Answer: It is not contradictory for a consciousness to be mistaken, on the one hand, because objects appear to it as if they inherently existed, and, on the other, for it to be valid, because it is not deceived with respect to its main object. For example, a visual consciousness perceiving a form is indeed a mistaken consciousness because the form appears to it as inherently existent. However, to the extent that it perceives the form as a form and does not conceive the form to be inherently existent, it is a valid cogniser. Not only that, but a visual consciousness perceiving a form is also a valid cogniser with respect to the appearance of the form and even with respect to the appearance of the form's seeming to be inherently existent. All dualistic consciousnesses, therefore, are valid direct cognisers with respect to their own objects of perception, because in the expression, 'a consciousness knowing its object', a consciousness refers to a clear knower which is generated in the image of its object through the force of the appearance of its object. Further, the criterion for a phenomenon's existing conventionally is not merely its existing for a mistaken, perverse consciousness.

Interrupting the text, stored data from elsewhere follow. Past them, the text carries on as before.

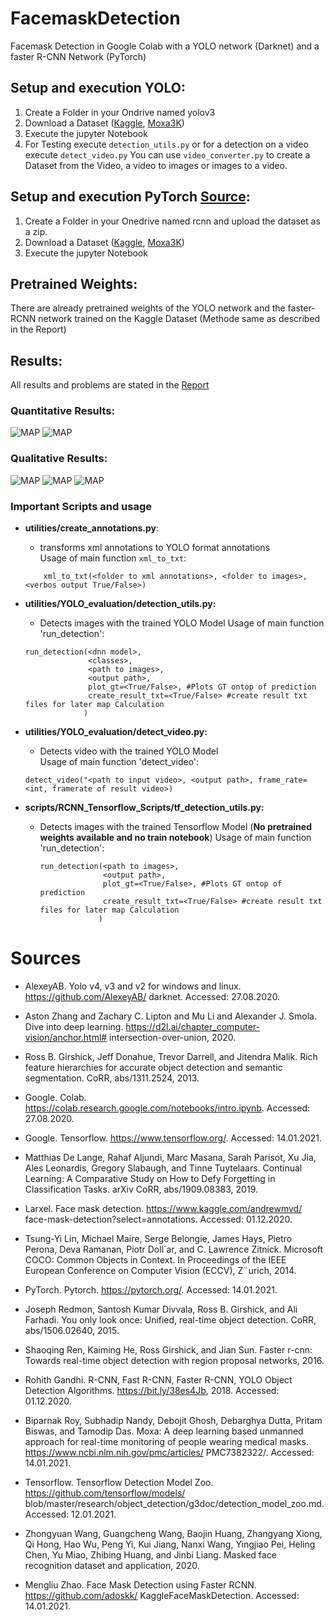 # FacemaskDetection
Facemask Detection in Google Colab with a YOLO network (Darknet) and a faster R-CNN Network (PyTorch)


## Setup and execution YOLO:
1) Create a Folder in your Ondrive named yolov3
2) Download a Dataset ([Kaggle](https://www.kaggle.com/andrewmvd/face-mask-detection?select=annotations), [Moxa3K](https://www.ncbi.nlm.nih.gov/pmc/articles/PMC7382322/))
3) Execute the jupyter Notebook 
4) For Testing execute `detection_utils.py` or for a detection on a video execute `detect_video.py`
You can use `video_converter.py` to create a Dataset from the Video, a video to images or images to a video.

## Setup and execution PyTorch [Source](https://github.com/adoskk/KaggleFaceMaskDetection):
1) Create a Folder in your Onedrive named rcnn and upload the dataset as a zip.
2) Download a Dataset ([Kaggle](https://www.kaggle.com/andrewmvd/face-mask-detection?select=annotations), [Moxa3K](https://www.ncbi.nlm.nih.gov/pmc/articles/PMC7382322/))
3) Execute the jupyter Notebook 

## Pretrained Weights:
There are already pretrained weights of the YOLO network and the faster-RCNN network trained on the Kaggle Dataset (Methode same as described in the Report)

## Results:
All results and problems are stated in the [Report](report.pdf)
### Quantitative Results:
![MAP](images/map.png?raw=true "MAP of the trained Networks")
![MAP](images/tpfppng.PNG?raw=true "True and False Positive Rate")
### Qualitative Results:
![MAP](images/mask1.png?raw=true)
![MAP](images/mask2.png?raw=true)
![MAP](images/mask3.png?raw=true)



### Important Scripts and usage
* **utilities/create_annotations.py**:
    * transforms xml annotations to YOLO format annotations  
    Usage of main function `xml_to_txt`:
    ```
        xml_to_txt(<folder to xml annotations>, <folder to images>, <verbos output True/False>)
    ```
* **utilities/YOLO_evaluation/detection_utils.py:**
    * Detects images with the trained YOLO Model
    Usage of main function 'run_detection':  
    ```
    run_detection(<dnn model>,
                  <classes>,
                  <path to images>,
                  <output path>, 
                  plot_gt=<True/False>, #Plots GT ontop of prediction
                  create_result_txt=<True/False> #create result txt files for later map Calculation
                 )
    ```
* **utilities/YOLO_evaluation/detect_video.py:**
     * Detects video with the trained YOLO Model   
     Usage of main function 'detect_video':
     ```
     detect_video("<path to input video>, <output path>, frame_rate=<int, framerate of result video>)  
     ``` 
     
     
* **scripts/RCNN_Tensorflow_Scripts/tf_detection_utils.py:**  
     * Detects images with the trained Tensorflow Model  (**No pretrained weights available and no train notebook**)
        Usage of main function 'run_detection':  
        ```
        run_detection(<path to images>,
                      <output path>, 
                      plot_gt=<True/False>, #Plots GT ontop of prediction
                      create_result_txt=<True/False> #create result txt files for later map Calculation
                     )
        ```
        
# Sources
* AlexeyAB. Yolo v4, v3 and v2 for windows and linux. https://github.com/AlexeyAB/
darknet. Accessed: 27.08.2020.

* Aston Zhang and Zachary C. Lipton and Mu Li and Alexander J. Smola.
Dive into deep learning. https://d2l.ai/chapter_computer-vision/anchor.html#
intersection-over-union, 2020.

* Ross B. Girshick, Jeff Donahue, Trevor Darrell, and Jitendra Malik. Rich feature hierarchies
for accurate object detection and semantic segmentation. CoRR, abs/1311.2524, 2013.

* Google. Colab. https://colab.research.google.com/notebooks/intro.ipynb. Accessed: 27.08.2020.

* Google. Tensorflow. https://www.tensorflow.org/. Accessed: 14.01.2021.

* Matthias De Lange, Rahaf Aljundi, Marc Masana, Sarah Parisot, Xu Jia, Ales Leonardis,
Gregory Slabaugh, and Tinne Tuytelaars. Continual Learning: A Comparative Study on
How to Defy Forgetting in Classification Tasks. arXiv CoRR, abs/1909.08383, 2019.

* Larxel. Face mask detection. https://www.kaggle.com/andrewmvd/
face-mask-detection?select=annotations. Accessed: 01.12.2020.

* Tsung-Yi Lin, Michael Maire, Serge Belongie, James Hays, Pietro Perona, Deva Ramanan,
Piotr Doll´ar, and C. Lawrence Zitnick. Microsoft COCO: Common Objects in Context. In
Proceedings of the IEEE European Conference on Computer Vision (ECCV), Z¨urich, 2014.

* PyTorch. Pytorch. https://pytorch.org/. Accessed: 14.01.2021.

* Joseph Redmon, Santosh Kumar Divvala, Ross B. Girshick, and Ali Farhadi. You only look
once: Unified, real-time object detection. CoRR, abs/1506.02640, 2015.

* Shaoqing Ren, Kaiming He, Ross Girshick, and Jian Sun. Faster r-cnn: Towards real-time
object detection with region proposal networks, 2016.

* Rohith Gandhi. R-CNN, Fast R-CNN, Faster R-CNN, YOLO Object Detection Algorithms.
https://bit.ly/38es4Jb, 2018. Accessed: 01.12.2020.

* Biparnak Roy, Subhadip Nandy, Debojit Ghosh, Debarghya Dutta, Pritam Biswas, and
Tamodip Das. Moxa: A deep learning based unmanned approach for real-time monitoring of people wearing medical masks. https://www.ncbi.nlm.nih.gov/pmc/articles/
PMC7382322/. Accessed: 14.01.2021.

* Tensorflow. Tensorflow Detection Model Zoo. https://github.com/tensorflow/models/
blob/master/research/object_detection/g3doc/detection_model_zoo.md. Accessed:
12.01.2021.

* Zhongyuan Wang, Guangcheng Wang, Baojin Huang, Zhangyang Xiong, Qi Hong, Hao Wu,
Peng Yi, Kui Jiang, Nanxi Wang, Yingjiao Pei, Heling Chen, Yu Miao, Zhibing Huang, and
Jinbi Liang. Masked face recognition dataset and application, 2020.

* Mengliu Zhao. Face Mask Detection using Faster RCNN. https://github.com/adoskk/
KaggleFaceMaskDetection. Accessed: 14.01.2021.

For example, an appearance of falling hairs manifestly appears to the visual consciousness of someone with cataract. Because his consciousness has been generated in the image of falling hairs, it is a valid, direct cogniser with respect to that object of perception. However, since the falling hairs, which are the basis of such an appearance, are utterly non-existent, the consciousness is deceived with respect to its main object. Thus, because this consciousness of falling hairs is directly contradicted by a consciousness with a valid mode of perception, it is asserted to be a wrong consciousness. How could existing for this mistaken consciousness XIV Dalai Lama - The Key to the Middle Way (On Emptiness) be the criterion for a phenomenon's existing conventionally? In short, it is said that though there is no phenomenon that is not posited by the mind, whatever the mind posits is not necessarily existent.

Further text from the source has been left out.